Los actores son bastante solventes, aunque quedan lejos de servir para una película que deba sostenerse exclusivamente gracias a sus interpretaciones. La más destacable es sin duda Déborah François, a quien ya vimos a las órdenes de los hermanos Dardenne, bastante convincente en su rol de adolescente confundida y rabiosa. Lo cierto es que el personaje que interpreta no hace justicia a la calidad de la actriz. Por su parte, el personaje que encarna la solvente Julie Gayet no queda todo lo desarrollado que debiera. El resto de intérpretes responden a personajes estereotipados, de que ahí que el papel de muchos de ellos en la historia se reduzca a una mera caricatura -alguna de ellas verdaderamente bochornosa- y no podamos juzgar sus verdaderas dotes actorales.

Stéphan Carpiaux no quiere (o no se atreve) a plasmar de manera más explícita la relación de carácter casi sexual que mantienen la actriz Déborah François -francamente hermosa en su papel de lolita- y su padre. El director solo acierta a mostrarnos ciertas escenas con una pretendida carga sexual pero que quedan demasiado desdibujadas, no precisamente por ser sutiles. Lo mismo ocurre en otras escenas similares, como la de la sesión fotográfica a cargo del tendero. La suplantación de roles como método de estudio de los personajes se ha visto ya muchas veces en el cine como para que la película no lo tenga fácil a la hora de ofrecer algo nuevo, pero es que el esfuerzo que realiza en este sentido es completamente nulo. De este modo, la dicotomía entre Alex y su padre encuentra su contraparte en la relación que mantienen Hector e Irene. Así como la primera trata de suplantar a su difunta madre, no solo en las labores de la casa, el segundo ha asumido muy a su pesar el rol del fallecido marido de su tía adoptiva. Si el director pretendía lograr cierto simbolismo, en alusión a la situación de los protagonistas, al usar la metáfora del aislamiento -el de la gasolinera que regentan Alex y su padre, en medio de un bosque de Las Ardenas- el intento no funciona en absoluto. Da la impresión de que las localizaciones sean tan solo una excusa para que Alex ubique su refugio secreto dentro de un bunker abandonado. ¡Que metáfora más manida!
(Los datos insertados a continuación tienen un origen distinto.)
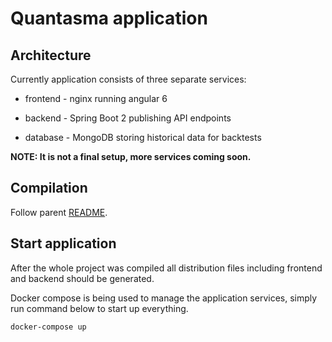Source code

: # Quantasma application

## Architecture

Currently application consists of three separate services:

-   frontend - nginx running angular 6

-   backend - Spring Boot 2 publishing API endpoints

-   database - MongoDB storing historical data for backtests

**NOTE: It is not a final setup, more services coming soon.**

## Compilation

Follow parent [README]({../README.md}).

## Start application

After the whole project was compiled all distribution files including frontend and backend should be generated.

Docker compose is being used to manage the application services, simply run command below to start up everything.

    docker-compose up

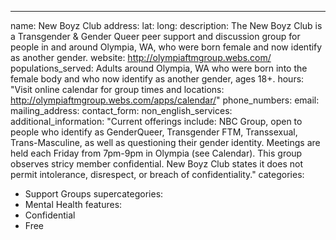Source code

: ---
name: New Boyz Club
address: 
lat:
long:
description: The New Boyz Club is a Transgender & Gender Queer peer support and discussion group for people in and around Olympia, WA, who were born female and now identify as another gender.
website: http://olympiaftmgroup.webs.com/
populations_served: Adults around Olympia, WA who were born into the female body and who now identify as another gender, ages 18+. 
hours: "Visit online calendar for group times and locations: <http://olympiaftmgroup.webs.com/apps/calendar/>"
phone_numbers:
email: 
mailing_address:
contact_form:
non_english_services: 
additional_information: "Current offerings include: NBC Group, open to people who identify as GenderQueer, Transgender FTM, Transsexual, Trans-Masculine, as well as questioning their gender identity. Meetings are held each Friday from 7pm-9pm in Olympia (see Calendar). This group observes stricy member confidential. New Boyz Club states it does not permit intolerance, disrespect, or breach of confidentiality."
categories:
  - Support Groups
supercategories:
  - Mental Health
features:
  - Confidential
  - Free
  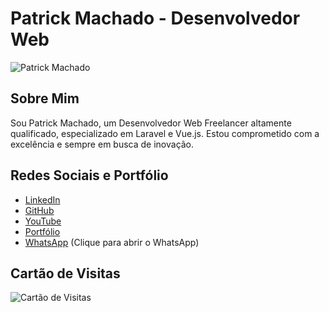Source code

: # Patrick Machado - Desenvolvedor Web

![Patrick Machado](https://media.licdn.com/dms/image/D4D22AQH6PBIKqLwRTw/feedshare-shrink_800/0/1692184718392?e=1695254400&v=beta&t=BHK3vSuWuVVONwBRw5TaOzDwqP9dtnaN_YcxHEDE0Ts)

## Sobre Mim

Sou Patrick Machado, um Desenvolvedor Web Freelancer altamente qualificado, especializado em Laravel e Vue.js. Estou comprometido com a excelência e sempre em busca de inovação.

## Redes Sociais e Portfólio

-   [LinkedIn](https://www.linkedin.com/in/patrickmachadodepaula/)
-   [GitHub](https://github.com/opatrickmachado)
-   [YouTube](https://www.youtube.com/@opatrickmachado)
-   [Portfólio](https://bit.ly/portfoliopatrickmachado)
-   [WhatsApp](https://wa.me/seu_numero_de_telefone) (Clique para abrir o WhatsApp)

## Cartão de Visitas

![Cartão de Visitas](https://meucartaodevisitas.vercel.app/)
Pero quizás lo más desconcertante de todo el film sea ese final feliz que no casa absolutamente para nada con todas las pistas que la película nos ha ofrecido a lo largo de su desarrollo. Es muy respetable que Carpiaux quiera ofrecer a sus personajes la oportunidad de un futuro mejor, pero no a costa de jugar con los espectadores. Pasamos de escenas de una pretendida dureza, como aquella en la que Arthur Jugnot insulta al cadáver de su autoritaria tía adoptiva, a un desenlace en el que los dos jóvenes protagonistas se dan un paseo en motocicleta acompañados de una alegre canción, como si nada de lo anterior hubiera ocurrido o, peor aun, no tuviera ninguna importancia. Aunque quizás lo más desesperante de todo el film sea la sensación de ya haber visto esta misma historia plasmada en muchas otras películas con mejores resultados.

Si se decide entremezclar en un mismo producto dos estilos tan diversos como el cine de autor y la cinematografía más convencional, muy hábil se tiene que ser para que el conjunto no acabe por derruirse como una torre de naipes. Aunque la película pueda parecer pretenciosa en algunas de sus formas (sin ir más lejos, la cansina repetición del extracto del cuento infantil que le da nombre), el producto acaba por convertirse en una producción que en sus peores momentos recuerda a un telefilme de fin de semana. Es cierto que se nota ese aire de cine europeo, pero en el peor de los sentidos. La inexperiencia del realizador en el mundo del largometraje no es excusa posible. Cuando ni siquiera el propio director tiene claro el rumbo que debe orientar su película, no puede esperarse nada bueno. Si pretende simplemente contar una historia, no la desarrolla adecuadamente. Si su intención es moralizar, no hay más que decir. ¿Lecciones sobre la vida? Las justas.